İşte burada Kuran, Tanrı’ya şirk koşmak -yani evrenin nihai açıklayıcısı veya değerlerin nihai kaynağı olarak Tanrı’nın yerine başka bir şeyi koymak- böylesi bir sonuca yol açıyor diyor. İnsan bilimi Tanrı’nın bir hediyesi olarak görmek yerine bilimin açıklayıcı gücünü Tanrı’ya alternatif haline getirdiğinde ve evreni ve toplumu açıklamada ve evrene ve topluma yön vermede bilimi temel haline getirdiğinde, yani bilimi Tanrı’ya şirk koştuğunda böylesi bir sonuçla karşılaşıyoruz. Bu ayeti böyle okuyunca 7. yüzyılda inmiş olmasına rağmen bize çağımızın hakikati için açıklayıcı mesajlar veren bir muhtevaya kavuşuyor.
Ayetin mucizeviliği bununla sınırlı değil. Çünkü ayet bize metafizik bağımızı, yani nihai açıklayıcı ve değer koyucu olarak Tanrı’yı yitirdiğimizde insanı un ufak eden bir yere sürüklenmeye mahkum olduğumuzu söylüyor. Sahik kelimesi hem ‘ücra’ hem de ‘un ufak edici’ anlamlarına geliyor. Ve bu haliyle ayet çağımızın tam da Tanrı’yı öldürmüş olduğu için maruz kaldığı iki travmatik soruna işaret ediyor.
Bunlardan birisi Tanrı’yı ve ona ait metafizik sevgiyi yitirmiş olduğumuz için insanlar arasında en temel bağ olan sevgi bağımızı kaybetmemiz ve varoluşçu psikologların ısrarla söylediği gibi modern çağda insanlık içerisinde atomize ve yalnız kalmamız travmasına işaret ediyor.

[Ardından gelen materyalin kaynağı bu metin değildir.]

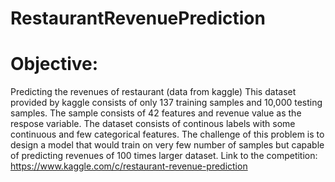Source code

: # RestaurantRevenuePrediction

# Objective:

Predicting the revenues of restaurant (data from kaggle) This dataset provided by kaggle consists of only 137 training samples and 10,000 testing samples. The sample consists of 42 features and revenue value as the respose variable. The dataset consists of continous labels with some continuous and few categorical features. The challenge of this problem is to design a model that would train on very few number of samples but capable of predicting revenues of 100 times larger dataset. Link to the competition: https://www.kaggle.com/c/restaurant-revenue-prediction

Yani Tanrı’yı öldürünce ücra bir yere sürülmüş oluyoruz.
Sahik kelimesini ‘un ufak edici’ olarak çevirdiğimizde de ayet bizlere Foucault’nun Kelimeler ve Şeyler adlı kitabının sonsözünde söylediği travmaya götürüyor. Foucault özet olarak şöyle söyler: ‘Bizler Tanrı aynasında kendi kişisel bütünlüğümüzü kazanıyorduk. Fakat modern çağda bilim eliyle Tanrı’yı öldürdük. [Yani bilimi Tanrı’nın bir hediyesi olarak görmedik. Onu Tanrı’nın yerine ikame ettik.] Ve Tanrı aynasında değil bilim aynasında kendimize anlam vermeye çalışır olduk. Fakat bilim her daim değiştiği ve bilimin hakikatine dair herhangi bir kalıcı metafizik dayanak olmadığı için deniz kenarındaki toprağa çizilmiş siluetlere döndük. Bilimin her dalgasında tekrar tekrar un ufak oluyoruz. Artık kişisel bütünlüğümüz kalmadı. Ve bunun sebebi Tanrı’yı öldürmüş olmamızdır.’[1]

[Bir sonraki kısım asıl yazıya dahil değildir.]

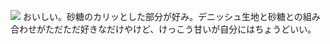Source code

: ![](https://gyazo.com/abd371f442d077b3d889116ee7c9cbc1/raw)
おいしい。砂糖のカリッとした部分が好み。デニッシュ生地と砂糖との組み合わせがただただ好きなだけやけど、けっこう甘いが自分にはちょうどいい。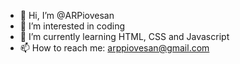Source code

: - 👋 Hi, I’m @ARPiovesan
- 👀 I’m interested in coding
- 🌱 I’m currently learning HTML, CSS and Javascript
- 📫 How to reach me: arppiovesan@gmail.com

<!---
ARPiovesan/ARPiovesan is a ✨ special ✨ repository because its `README.md` (this file) appears on your GitHub profile.
You can click the Preview link to take a look at your changes.
--->
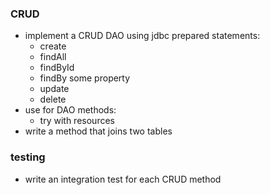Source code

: ### CRUD
- implement a CRUD DAO using jdbc prepared statements:
    - create
    - findAll
    - findById
    - findBy some property
    - update
    - delete
- use for DAO methods:
    - try with resources
- write a method that joins two tables

### testing
- write an integration test for each CRUD method
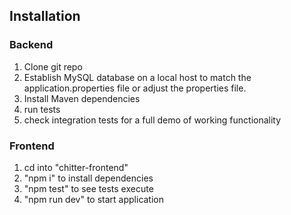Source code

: ## Installation
### Backend
1. Clone git repo
2. Establish MySQL database on a local host to match the application.properties file or adjust the properties file.
3. Install Maven dependencies
4. run tests
5. check integration tests for a full demo of working functionality


### Frontend
1. cd into "chitter-frontend"
2. "npm i" to install dependencies
3. "npm test" to see tests execute
4. "npm run dev" to start application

Şimdi bu derinlikleriyle ayete baktığımızda ayet bize bir
anda modern düşüncenin üç hikmet çekirdeğine açıyor. Yani çağımızın ıstırabı
olan üç soruna parmak basıyor ve sure boyunca da bize bir kurtuluş yolu
gösteriyor: Doğaya, tarihe ve topluma Tanrı’nın gözleriyle bakmak.
Bu bakışın temel kodlarını ilerleyen ayetlerde kabaca
dile getirmeye çalışacağız.
*Öne çıkan görsel Andrew Wyeth’in Christina’s World adlı çalışmasıdır. (E.N.)
[1] Detaylı bilgi için Michel Foucault, Kelimeler ve Şeyler, İmge Yayınları, 3. Baskı, sf.250-239. (E.N.)